255 F2d 840 Hilton v. Duke Power Company
255 F.2d 840
J. Abe HILTON, Appellant,
DUKE POWER COMPANY, a corporation organized and existing
under the laws of one of the states of the Union, Appellee.
United States Court of Appeals Fourth Circuit.
May 16, 1958.
Richard E. Richards, Lancaster, S.C. (Richards, Caskey & Richards, Lancaster, S.C. and H. Simmons Tate, Jr., Columbia, S.C., on the brief), for appellant.
Carl Horn, Jr., Charlotte, N.C., and Douglas McKay, Columbia, S.C. (W.S. O'B. Robinson, Jr., Charlotte, N.C., on the brief), for appellee.
Before SOPER and SOBELOFF, Circuit Judges, and STANLEY, District judge.
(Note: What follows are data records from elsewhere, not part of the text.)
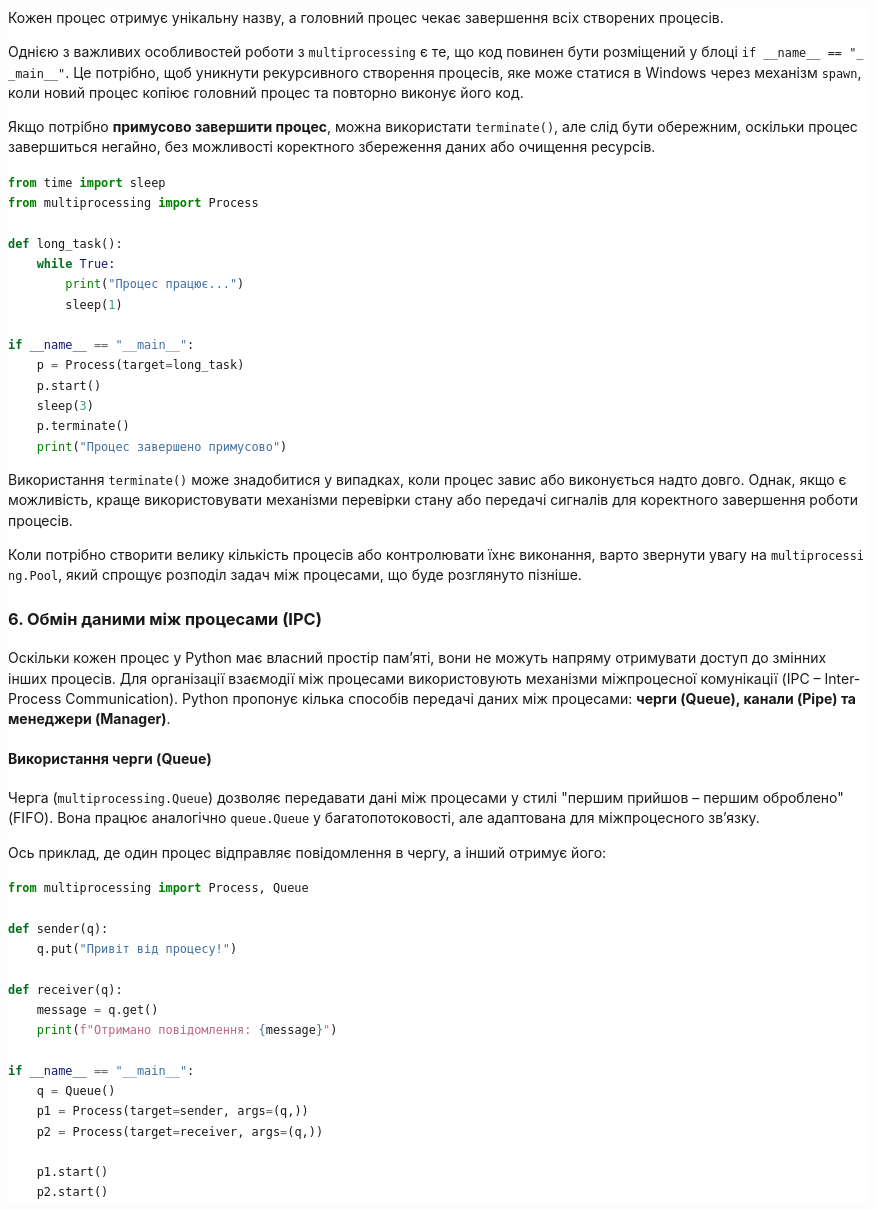 Кожен процес отримує унікальну назву, а головний процес чекає завершення всіх створених процесів.

Однією з важливих особливостей роботи з `multiprocessing` є те, що код повинен бути розміщений у блоці `if __name__ == "__main__"`. Це потрібно, щоб уникнути рекурсивного створення процесів, яке може статися в Windows через механізм `spawn`, коли новий процес копіює головний процес та повторно виконує його код.

Якщо потрібно **примусово завершити процес**, можна використати `terminate()`, але слід бути обережним, оскільки процес завершиться негайно, без можливості коректного збереження даних або очищення ресурсів.

```python
from time import sleep
from multiprocessing import Process

def long_task():
    while True:
        print("Процес працює...")
        sleep(1)

if __name__ == "__main__":
    p = Process(target=long_task)
    p.start()
    sleep(3)
    p.terminate()
    print("Процес завершено примусово")
```

Використання `terminate()` може знадобитися у випадках, коли процес завис або виконується надто довго. Однак, якщо є можливість, краще використовувати механізми перевірки стану або передачі сигналів для коректного завершення роботи процесів.

Коли потрібно створити велику кількість процесів або контролювати їхнє виконання, варто звернути увагу на `multiprocessing.Pool`, який спрощує розподіл задач між процесами, що буде розглянуто пізніше.

### **6. Обмін даними між процесами (IPC)**

Оскільки кожен процес у Python має власний простір пам’яті, вони не можуть напряму отримувати доступ до змінних інших процесів. Для організації взаємодії між процесами використовують механізми міжпроцесної комунікації (IPC – Inter-Process Communication). Python пропонує кілька способів передачі даних між процесами: **черги (Queue), канали (Pipe) та менеджери (Manager)**.

#### **Використання черги (Queue)**

Черга (`multiprocessing.Queue`) дозволяє передавати дані між процесами у стилі "першим прийшов – першим оброблено" (FIFO). Вона працює аналогічно `queue.Queue` у багатопотоковості, але адаптована для міжпроцесного зв’язку.

Ось приклад, де один процес відправляє повідомлення в чергу, а інший отримує його:

```python
from multiprocessing import Process, Queue

def sender(q):
    q.put("Привіт від процесу!")

def receiver(q):
    message = q.get()
    print(f"Отримано повідомлення: {message}")

if __name__ == "__main__":
    q = Queue()
    p1 = Process(target=sender, args=(q,))
    p2 = Process(target=receiver, args=(q,))
	
    p1.start()
    p2.start()
```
After re-examining the South Carolina cases in light of the motion for rehearing, we adhere to the views expressed in our opinion. The cases do not support the appellee's contention that the single cause of action which accrues when the slightest injury is occasioned includes any and all possible future injury, whether reasonably foreseeable or not.
It is true, as pointed out by the appellee, that Webb v. Greenwood County, 1956, 229 S.C. 267, 92 S.E.2d 688 was tried before a judge and jury and the trial judge, who withdraw the case from the jury, was upheld. On the facts of that case, involving continuous rather than progressive injury, the Supreme Court of South Carolina apparently held that reasonable minds could not differ from the trial judge's conclusion that limitations had run, and that, more than six years before suit, the permanency and extent of the plaintiff's injuries were, or should have been, known to him. The Court did not hold that, in every instance, the question of reasonable foreseeability is for the court. Each case raises its own peculiar problems, and we do not feel justified, in the complex setting presented here, to depart from the general rule which requires factual contests to be submitted to the jury. Lockhart Power Co. v. Askew, 1918, 110 S.C. 449, 96 S.E. 685, 687. Cf., moreover Byrd v. Blue Ridge Rural Electric Cooperative, Inc., 1958, 78 S.Ct. 890.